Forget those tedious Senate filibusters -- at your Top Chef party, it's an action-packed orange-squeezing race to fill a pitcher first.

 

Two teams, many oranges, serious competition. This challenge could get a little seedy (and it’s sure to get very messy), but it brings out the best hands among us. Two fresh-squeezed carafes of O.J. await your guests at the end of the competition.  Who gets to drink them?  That depends on democracy...

SUPPLIES
40 or so oranges
4 large bowls
1 cup measure
A timer
2 carafes or 2 pitchers that have a wide opening at the top and can hold at least 8 cups of fluid
2 plastic juice squeezers (you can buy cheap plastic manual squeezers for less than $5 each, but this is optional; squeezing can also be done by hand.)
2 large plastic garbage bags

PREP
1. Put large plastic garbage bags on the game-play surface.  That will help contain the mess.  Then you can turn them inside out to quickly remove the sticky remains after game play.
2. Wash the oranges and slice them in half.
3. Divide them equally into the two large bowls.  Place the two large bowls of oranges next to two empty bowls on the game-play surface.
4. Pour 8 cups of water into each container and draw a thin line (or put a piece of tape) on the outside of the container -- aligned with the top of the fluid.
5. Empty and dry the containers. 

GAME PLAY RULES
1.  Ask all participants to wash and dry their hands carefully.
2. Divide your party into two teams: say, the Democrats and the Republicans.

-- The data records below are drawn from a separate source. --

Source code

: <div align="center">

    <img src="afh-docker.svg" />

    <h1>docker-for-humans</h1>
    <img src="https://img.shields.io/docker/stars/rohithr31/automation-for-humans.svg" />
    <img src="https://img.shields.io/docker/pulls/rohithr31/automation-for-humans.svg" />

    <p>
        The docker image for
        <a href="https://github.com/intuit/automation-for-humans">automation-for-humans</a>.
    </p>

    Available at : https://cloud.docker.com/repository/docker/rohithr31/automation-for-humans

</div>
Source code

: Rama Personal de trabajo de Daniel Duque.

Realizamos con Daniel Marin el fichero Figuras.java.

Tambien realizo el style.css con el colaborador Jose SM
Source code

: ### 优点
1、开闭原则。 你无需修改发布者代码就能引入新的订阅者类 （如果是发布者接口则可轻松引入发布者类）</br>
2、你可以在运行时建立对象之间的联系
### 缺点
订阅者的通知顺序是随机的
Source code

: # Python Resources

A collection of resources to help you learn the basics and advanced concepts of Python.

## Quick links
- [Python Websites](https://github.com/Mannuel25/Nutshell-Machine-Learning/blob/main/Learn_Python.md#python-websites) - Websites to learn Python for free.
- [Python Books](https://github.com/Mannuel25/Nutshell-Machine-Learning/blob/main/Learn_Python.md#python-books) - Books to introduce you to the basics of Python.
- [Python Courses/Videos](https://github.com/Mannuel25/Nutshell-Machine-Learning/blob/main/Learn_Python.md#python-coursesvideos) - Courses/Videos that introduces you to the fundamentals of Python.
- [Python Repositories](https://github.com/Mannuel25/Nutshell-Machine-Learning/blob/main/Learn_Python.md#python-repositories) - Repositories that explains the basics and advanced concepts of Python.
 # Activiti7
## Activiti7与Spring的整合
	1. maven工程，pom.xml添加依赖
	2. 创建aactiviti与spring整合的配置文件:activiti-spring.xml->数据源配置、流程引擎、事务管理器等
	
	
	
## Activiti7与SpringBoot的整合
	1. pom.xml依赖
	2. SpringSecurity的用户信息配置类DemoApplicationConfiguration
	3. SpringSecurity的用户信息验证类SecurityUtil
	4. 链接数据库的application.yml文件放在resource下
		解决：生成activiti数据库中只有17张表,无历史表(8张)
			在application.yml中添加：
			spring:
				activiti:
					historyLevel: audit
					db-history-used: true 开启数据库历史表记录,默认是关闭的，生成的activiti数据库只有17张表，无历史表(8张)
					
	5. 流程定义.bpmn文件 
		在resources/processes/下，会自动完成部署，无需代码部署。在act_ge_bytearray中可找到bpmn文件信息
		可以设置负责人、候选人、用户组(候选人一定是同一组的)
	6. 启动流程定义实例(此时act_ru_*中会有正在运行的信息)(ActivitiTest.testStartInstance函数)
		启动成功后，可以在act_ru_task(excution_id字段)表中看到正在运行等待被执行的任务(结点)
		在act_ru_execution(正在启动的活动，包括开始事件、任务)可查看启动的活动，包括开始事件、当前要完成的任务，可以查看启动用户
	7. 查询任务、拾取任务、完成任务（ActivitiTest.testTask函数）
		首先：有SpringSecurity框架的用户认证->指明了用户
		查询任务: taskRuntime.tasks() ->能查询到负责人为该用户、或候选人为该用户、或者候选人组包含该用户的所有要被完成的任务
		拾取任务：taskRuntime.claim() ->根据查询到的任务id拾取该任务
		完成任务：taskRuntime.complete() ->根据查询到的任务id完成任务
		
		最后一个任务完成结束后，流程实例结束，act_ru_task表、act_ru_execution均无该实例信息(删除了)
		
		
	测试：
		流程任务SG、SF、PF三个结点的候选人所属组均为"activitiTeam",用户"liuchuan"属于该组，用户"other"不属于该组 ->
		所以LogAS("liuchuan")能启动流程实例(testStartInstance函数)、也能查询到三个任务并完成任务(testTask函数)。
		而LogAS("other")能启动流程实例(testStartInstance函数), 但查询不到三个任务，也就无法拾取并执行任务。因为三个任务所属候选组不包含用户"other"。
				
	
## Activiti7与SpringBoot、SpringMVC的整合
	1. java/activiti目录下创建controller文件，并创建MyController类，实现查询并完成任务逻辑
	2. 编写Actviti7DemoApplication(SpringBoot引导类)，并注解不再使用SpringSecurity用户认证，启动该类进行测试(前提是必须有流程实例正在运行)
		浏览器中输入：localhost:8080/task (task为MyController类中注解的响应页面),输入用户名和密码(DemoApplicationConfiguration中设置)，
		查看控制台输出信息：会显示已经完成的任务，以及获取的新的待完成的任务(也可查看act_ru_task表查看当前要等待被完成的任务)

Or the Tea Party and the Orange Juice Party.
3.  Ask each team to send one de-seeder to the bowl of oranges.  Then turn on the timer for one minute as they race to remove seeds from the oranges.  After each orange is de-seeded, it should be tossed into that team's empty bowl.  De-seed carefully!  There will be penalties for seeds in the juice.
4.  Repeat the de-seeding four times with a different player each time, or stop sooner if all the oranges have been de-seeded.  Even if some oranges have not been de-seeded after four tries, then the game proceeds without further de-seeding.
5.  Team members form a row and the timer is started.  Each team member has 1 minute to squeeze the oranges.  This can be done manually over the pitcher, or with an inexpensive plastic squeezer (twist the oranges on the squeezer, then pour the juice from the drainage area into the pitcher).  After one minute, each team member must stop, make way for the next squeezer, and move to the back of the line.
6.  Game ends when one of the teams fills fluid up to the line on the pitcher, or when one team uses up all of its oranges.
7.  As the impartial host, you count the seeds in each pitcher.  If one team has three more seeds than the other team, then they must pour 1/4 of a cup of juice out of their pitcher and into the measuring cup for each of the extra seeds.  That juice is then poured into the other team's pitcher.
8.  The team with the higher level of juice wins and revels in glory. At that point, the winning team gets to vote:  Do they drink all the juice, or let the other team keep their own pitcher?  Democracy in action!  Either way, it's bound to be juicier than what happens on the Senate floor.